- **WORK TO COMPLETE**:
All that is wanted is the span of lines from the one with "von Krediten, Dividendenzahlungen)" to the last line of the data, copied exactly.

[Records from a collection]

━━━━━━━━

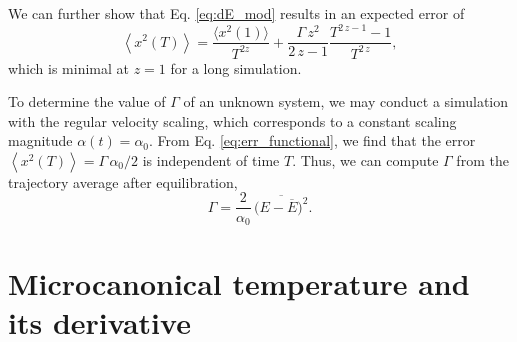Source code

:\documentclass[reprint]{revtex4-1}
\begin{document}
We can further show that Eq. \eqref{eq:dE_mod}
results in an expected error of
\begin{equation}
  \left\langle
  x^2(T)
  \right\rangle
  =
  \frac{ \langle x^2(1) \rangle } { T^{2z} }
  +
  \frac{ \Gamma \, z^2 } { 2 \, z - 1 }
  \frac{
    T^{2 \, z - 1} - 1
  }
  {
    T^{2 \, z}
  }
  ,
  \label{eq:err_zovert}
\end{equation}
which is minimal at $z = 1$ for a long simulation.

To determine the value of $\Gamma$ of an unknown system,
we may conduct a simulation with the regular velocity scaling,
which corresponds to a constant scaling magnitude
$\alpha(t) = \alpha_0$.
%
From Eq. \eqref{eq:err_functional}, we find that
the error
$\left\langle
  x^2(T)
\right\rangle
=
\Gamma \, \alpha_0 / 2$
is independent of time $T$.
Thus, we can compute $\Gamma$ from the trajectory average
after equilibration,
\begin{equation}
\Gamma
=
\frac{ 2 } { \alpha_0 } \,
\overline{
  \bigl(
    E - \overline E
  \bigr)^2
}
.
\label{eq:Gamma_alpha0}
\end{equation}


\section{Microcanonical temperature and its derivative}
\end{document}
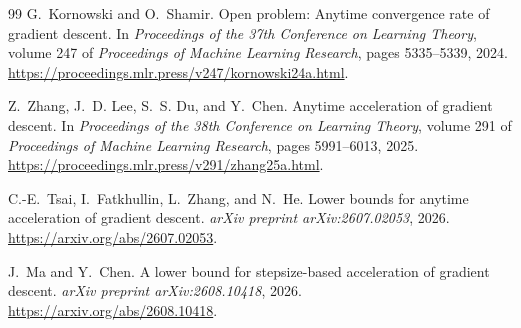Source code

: \documentclass[11pt]{article}
\theoremstyle{definition}
\theoremstyle{remark}
\begin{document}
\begin{thebibliography}{99}
G.~Kornowski and O.~Shamir.
\newblock Open problem: Anytime convergence rate of gradient descent.
\newblock In \emph{Proceedings of the 37th Conference on Learning Theory},
volume 247 of \emph{Proceedings of Machine Learning Research}, pages
5335--5339, 2024.
\newblock \url{https://proceedings.mlr.press/v247/kornowski24a.html}.

Z.~Zhang, J.~D. Lee, S.~S. Du, and Y.~Chen.
\newblock Anytime acceleration of gradient descent.
\newblock In \emph{Proceedings of the 38th Conference on Learning Theory},
volume 291 of \emph{Proceedings of Machine Learning Research}, pages
5991--6013, 2025.
\newblock \url{https://proceedings.mlr.press/v291/zhang25a.html}.

C.-E.~Tsai, I.~Fatkhullin, L.~Zhang, and N.~He.
\newblock Lower bounds for anytime acceleration of gradient descent.
\newblock \emph{arXiv preprint arXiv:2607.02053}, 2026.
\newblock \url{https://arxiv.org/abs/2607.02053}.

J.~Ma and Y.~Chen.
\newblock A lower bound for stepsize-based acceleration of gradient descent.
\newblock \emph{arXiv preprint arXiv:2608.10418}, 2026.
\newblock \url{https://arxiv.org/abs/2608.10418}.

\end{thebibliography}
\end{document}
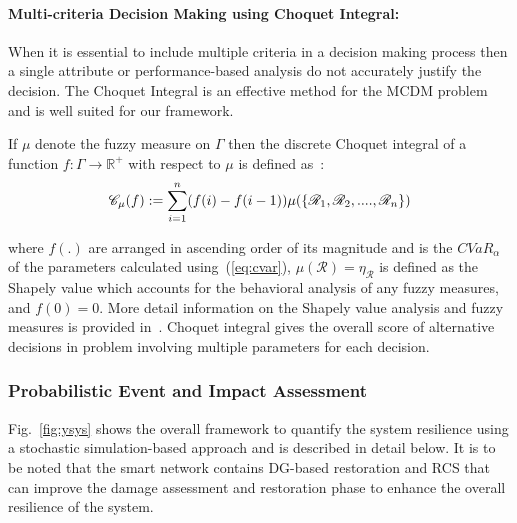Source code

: \paragraph{Multi-criteria Decision Making using Choquet Integral:}
When it is essential to include multiple criteria in a decision making process then a single attribute or performance-based analysis do not accurately justify the decision. The Choquet Integral is an effective method for the MCDM problem~\cite{choquet} and is well suited for our framework.

If $\mu$ denote the fuzzy measure on $\Gamma$ then the discrete Choquet integral of a function $f:\Gamma\rightarrow\mathbb{R}^+$ with respect to $\mu$ is defined as~\cite{choquet}:
\vspace{-3pt}
\begin{equation} \small
    \mathcal{C}_\mu(f) := \sum_{i=1}^{n}(f(i)-f(i-1))\mu(\{\mathcal{R}_1, \mathcal{R}_2, .... , \mathcal{R}_n\})
    \label{eq:choquet}
\end{equation}

\noindent
where $f(.)$ are arranged in ascending order of its magnitude and is the $CVaR_\alpha$ of the parameters calculated using~(\ref{eq:cvar}), $\mu({\mathcal{R}})=\eta_\mathcal{R}$ is defined as the Shapely value which accounts for the behavioral analysis of any fuzzy measures, and $f(0) = 0$. More detail information on the Shapely value analysis and fuzzy measures is provided in~\cite{2006}. Choquet integral gives the overall score of alternative decisions in problem involving multiple parameters for each decision.

\subsubsection{Probabilistic Event and Impact Assessment}
Fig.~\ref{fig:ysys} shows the overall framework to quantify the system resilience using a stochastic simulation-based approach and is described in detail below. It is to be noted that the smart network contains DG-based restoration and RCS that can improve the damage assessment and restoration phase to enhance the overall resilience of the system.   
\begin{figure*}[t]
    \centering
    \vspace{-0.2 cm}
    \caption{Simulation-based framework for resilience metric computation; Fragility modeling feeds the failure probability to Monte-Carlo simulation. Monte-Carlo simulation calculates the average value of a performance measure for a given event. $CVaR_\alpha$ is then calculated using the pdf of a given extreme event case.}
    \label{fig:ysys}
    \vspace{-0.3 cm}
\end{figure*}

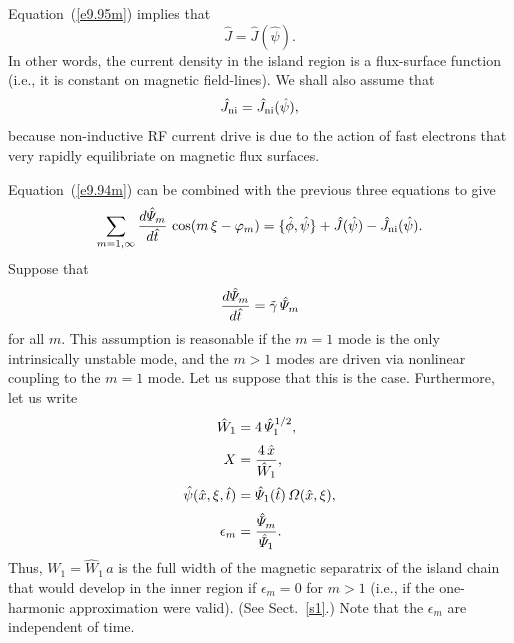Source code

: \documentclass[12pt,prb,aps]{revtex4-1}
\begin{document}
Equation~(\ref{e9.95m}) implies that
\begin{equation}\label{e9.98m}
\hat{J} = \hat{J}(\hat{\psi}).
\end{equation}
In other words, the current density in the island region is a flux-surface function (i.e., it is constant
on magnetic field-lines). We shall also assume that
\begin{equation}
\hat{J}_{\rm ni} = \hat{J}_{\rm ni}(\hat{\psi}), 
\end{equation}
because non-inductive RF current drive is due to the action of fast electrons that very rapidly equilibriate on
magnetic flux surfaces. 

Equation~(\ref{e9.94m}) can be combined with the previous three equations to give 
\begin{equation}\label{e41}
\sum_{m=1,\infty}\frac{d\hat{\mit\Psi}_m}{d\hat{t}}\,\cos(m\,\xi-\varphi_m)=\{\skew{3}\hat{\phi},\hat{\psi}\}+\hat{J}(\hat{\psi})-\hat{J}_{\rm ni}(\hat{\psi}). 
\end{equation}
Suppose that
\begin{equation}\label{e42}
\frac{d\hat{\mit\Psi}_m}{d\hat{t}} =\tilde{\gamma}\,\hat{\mit\Psi}_m
\end{equation}
for all $m$. This assumption is reasonable if the $m=1$ mode is the only intrinsically unstable mode, and the $m>1$ modes are driven via nonlinear coupling  to the $m=1$ mode. Let us suppose that this is the case. Furthermore, let us write
\begin{align}
\hat{W}_1 &= 4\,\hat{\mit\Psi}_1^{1/2},\label{e43}\\[0.5ex]
X &= \frac{4\,\hat{x}}{\hat{W}_1},\label{e44}\\[0.5ex]
\hat{\psi}(\hat{x},\xi,\hat{t}) &= \hat{\mit\Psi}_1(\hat{t})\,{\mit\Omega}(\hat{x},\xi),\\[0.5ex]
\epsilon_m &= \frac{\hat{\mit\Psi}_m}{\hat{\mit\Psi}_1}.\label{e46}
\end{align}
Thus, $W_1=\hat{W}_1\,a$ is the full width of the magnetic separatrix of the island chain that would develop in the inner region if $\epsilon_m=0$ for $m>1$ (i.e., if the one-harmonic approximation were valid). (See Sect.~\ref{s1}.) Note that the $\epsilon_m$ are independent of time. 
\end{document}
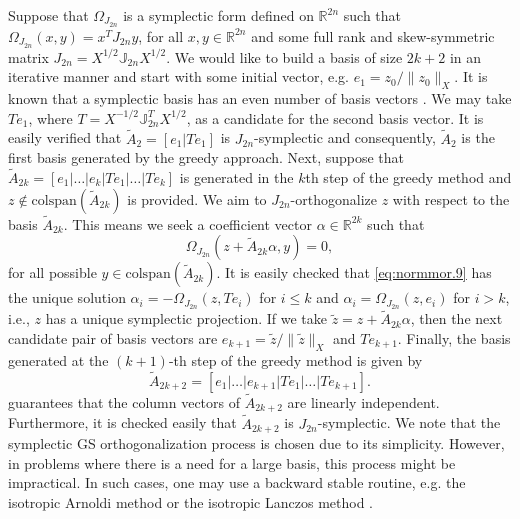 Suppose that $\Omega_{J_{2n}}$ is a symplectic form defined on $\mathbb R^{2n}$ such that $\Omega_{J_{2n}}(x,y) = x^T J_{2n} y$, for all $x,y\in \mathbb R^{2n}$ and some full rank and skew-symmetric matrix $J_{2n} = X^{1/2} \mathbb J_{2n} X^{1/2}$. We would like to build a basis of size $2k+2$ in an iterative manner and start with some initial vector, e.g. $e_1 = z_0/\| z_0 \|_X$. It is known that a symplectic basis has an even number of basis vectors \cite{Marsden:2010:IMS:1965128}. We may take $Te_1$, where $T = X^{-1/2} \mathbb J_{2n}^{T}X^{1/2}$, as a candidate for the second basis vector. It is easily verified that $\tilde A_2=[e_1|Te_1]$ is $J_{2n}$-symplectic and consequently, $\tilde A_2$ is the first basis generated by the greedy approach. Next, suppose that $\tilde A_{2k} = [e_1|\dots|e_k|Te_1|\dots|Te_k]$ is generated in the $k$th step of the greedy method and $z\not \in \text{colspan}\left(\tilde A_{2k}\right)$ is provided. We aim to $J_{2n}$-orthogonalize $z$ with respect to the basis $\tilde A_{2k}$. This means we seek a coefficient vector $\alpha\in \mathbb R^{2k}$ such that
\begin{equation} \label{eq:normmor.9}
	\Omega_{J_{2n}}\left( z + \tilde A_{2k}\alpha ,  y \right) = 0,
\end{equation}
for all possible $y \in \text{colspan}(\tilde A_{2k})$. It is easily checked that \eqref{eq:normmor.9} has the unique solution $\alpha_i = -\Omega_{J_{2n}}(z,Te_i)$ for $i\leq k$ and $\alpha_i = \Omega_{J_{2n}}(z,e_i)$ for $i>k$, i.e., $z$ has a unique symplectic projection. If we take $\tilde z = z + \tilde A_{2k}\alpha$, then the next candidate pair of basis vectors are $e_{k+1} = \tilde z / \| \tilde z \|_X$ and $Te_{k+1}$. Finally, the basis generated at the $(k+1)$-th step of the greedy method is given by
\begin{equation} \label{eq:normmor.11}
	\tilde A_{2k+2} = [e_1|\dots|e_{k+1}|Te_1|\dots|Te_{k+1}].
\end{equation}
 guarantees that the column vectors of $\tilde A_{2k+2}$ are linearly independent. Furthermore, it is checked easily that $\tilde A_{2k+2}$ is $J_{2n}$-symplectic. We note that the symplectic GS orthogonalization process is chosen due to its simplicity. However, in problems where there is a need for a large basis, this process might be impractical. In such cases, one may use a backward stable routine, e.g. the isotropic Arnoldi method or the isotropic Lanczos method \cite{doi:10.1137/S1064827500366434}.


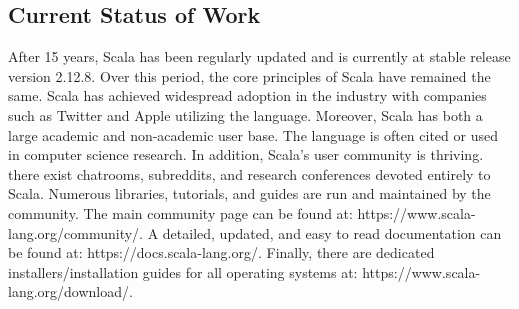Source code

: \documentclass[jou,apacite]{IEEEtran}
\begin{document}
\subsection{Current Status of Work}
After 15 years, Scala has been regularly updated and is currently at stable
release version 2.12.8. Over this period, the core principles of Scala have
remained the same. Scala has achieved widespread adoption in the industry with
companies such as Twitter and Apple utilizing the language. Moreover, Scala has
both a large academic and non-academic user base. The language is often cited or
used in computer science research. In addition, Scala's user community is
thriving. there exist chatrooms, subreddits, and research conferences devoted
entirely to Scala. Numerous libraries, tutorials, and guides are run and
maintained by the community. The main community page can be found at:
https://www.scala-lang.org/community/. A detailed, updated, and easy to read
documentation can be found at: https://docs.scala-lang.org/. Finally, there are
dedicated installers/installation guides for all operating systems at:
https://www.scala-lang.org/download/.




\end{document}
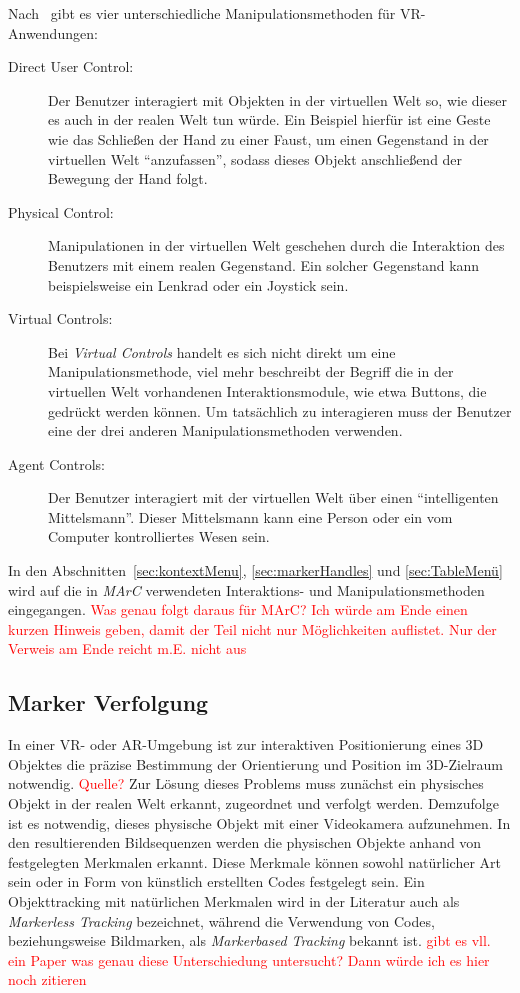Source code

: Nach~\cite{sherman2002understanding} gibt es vier unterschiedliche Manipulationsmethoden für VR-An\-wen\-dung\-en:
\begin{description}
	\item[Direct User Control:] Der Benutzer interagiert mit Objekten in der virtuellen Welt so, wie dieser es auch in der realen Welt tun würde. Ein Beispiel hierfür ist eine Geste wie das Schließen der Hand zu einer Faust, um einen Gegenstand in der virtuellen Welt "`anzufassen"', sodass dieses Objekt anschließend der Bewegung der Hand folgt.
	\item[Physical Control:] Manipulationen in der virtuellen Welt geschehen durch die Interaktion des Benutzers mit einem realen Gegenstand. Ein solcher Gegenstand kann beispielsweise ein Lenkrad oder ein Joystick sein.
	\item[Virtual Controls:] Bei \emph{Virtual Controls} handelt es sich nicht direkt um eine Manipulationsmethode, viel mehr beschreibt der Begriff die in der virtuellen Welt vorhandenen Interaktionsmodule, wie etwa Buttons, die gedrückt werden können. Um tatsächlich zu interagieren muss der Benutzer eine der drei anderen Manipulationsmethoden verwenden.
	\item[Agent Controls:] Der Benutzer interagiert mit der virtuellen Welt über einen "`intelligenten Mittelsmann"'. Dieser Mittelsmann kann eine Person oder ein vom Computer kontrolliertes Wesen sein.
\end{description}
In den Abschnitten~\ref{sec:kontextMenu}, \ref{sec:markerHandles} und \ref{sec:TableMenü} wird auf die in \emph{MArC} verwendeten Interaktions- und Manipulationsmethoden eingegangen.
 \textcolor{red}{Was genau folgt daraus für MArC? Ich würde am Ende einen kurzen Hinweis geben, damit der Teil nicht nur Möglichkeiten auflistet. Nur der Verweis am Ende reicht m.E. nicht aus}
\subsection{Marker Verfolgung} \label{sec:MarkerTracking}
In einer VR- oder AR-Umgebung ist zur interaktiven Positionierung eines 3D Objektes die präzise Bestimmung der Orientierung und Position im 3D-Zielraum notwendig. \textcolor{red}{Quelle?} Zur Lösung dieses Problems muss zunächst ein physisches Objekt in der realen Welt erkannt, zugeordnet und verfolgt werden. Demzufolge ist es notwendig, dieses physische Objekt mit einer Videokamera aufzunehmen. In den resultierenden Bildsequenzen werden die physischen Objekte anhand von festgelegten Merkmalen erkannt. Diese Merkmale können sowohl natürlicher Art sein oder in Form von künstlich erstellten Codes festgelegt sein. Ein Objekttracking mit natürlichen Merkmalen wird in der Literatur auch als \textit{Markerless Tracking} bezeichnet, während die Verwendung von Codes, beziehungsweise Bildmarken, als \textit{Markerbased Tracking} bekannt ist. \textcolor{red}{gibt es vll. ein Paper was genau diese Unterschiedung untersucht? Dann würde ich es hier noch zitieren}

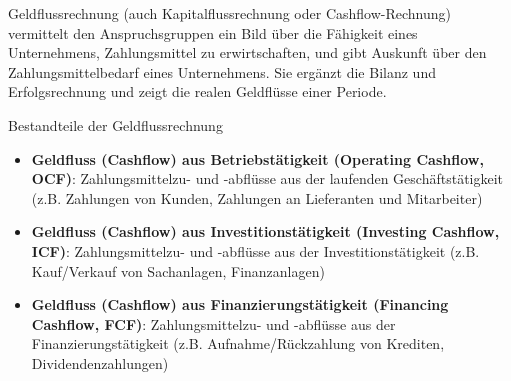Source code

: \begin{definition}{Geldflussrechnung}
    (auch Kapitalflussrechnung oder Cashflow-Rechnung) vermittelt den Anspruchsgruppen ein Bild über die Fähigkeit eines Unternehmens, Zahlungsmittel zu erwirtschaften, und gibt Auskunft über den Zahlungsmittelbedarf eines Unternehmens. Sie ergänzt die Bilanz und Erfolgsrechnung und zeigt die realen Geldflüsse einer Periode.
\end{definition}

\begin{definition}{Bestandteile der Geldflussrechnung}
\begin{itemize}
    \item \textbf{Geldfluss (Cashflow) aus Betriebstätigkeit (Operating Cashflow, OCF)}: Zahlungsmittelzu- und -abflüsse aus der laufenden Geschäftstätigkeit (z.B. Zahlungen von Kunden, Zahlungen an Lieferanten und Mitarbeiter)
    \item \textbf{Geldfluss (Cashflow) aus Investitionstätigkeit (Investing Cashflow, ICF)}: Zahlungsmittelzu- und -abflüsse aus der Investitionstätigkeit (z.B. Kauf/Verkauf von Sachanlagen, Finanzanlagen)
    \item \textbf{Geldfluss (Cashflow) aus Finanzierungstätigkeit (Financing Cashflow, FCF)}: Zahlungsmittelzu- und -abflüsse aus der Finanzierungstätigkeit (z.B. Aufnahme/Rückzahlung von Krediten, Dividendenzahlungen)
\end{itemize}
\end{definition}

━━━━━━━━

- **ANSWER BOX**:
    \item \textbf{Geldfluss (Cashflow) aus Finanzierungstätigkeit (Financing Cashflow, FCF)}: Zahlungsmittelzu- und -abflüsse aus der Finanzierungstätigkeit (z.B. Aufnahme/Rückzahlung von Krediten, Dividendenzahlungen)
\end{itemize}
\end{definition}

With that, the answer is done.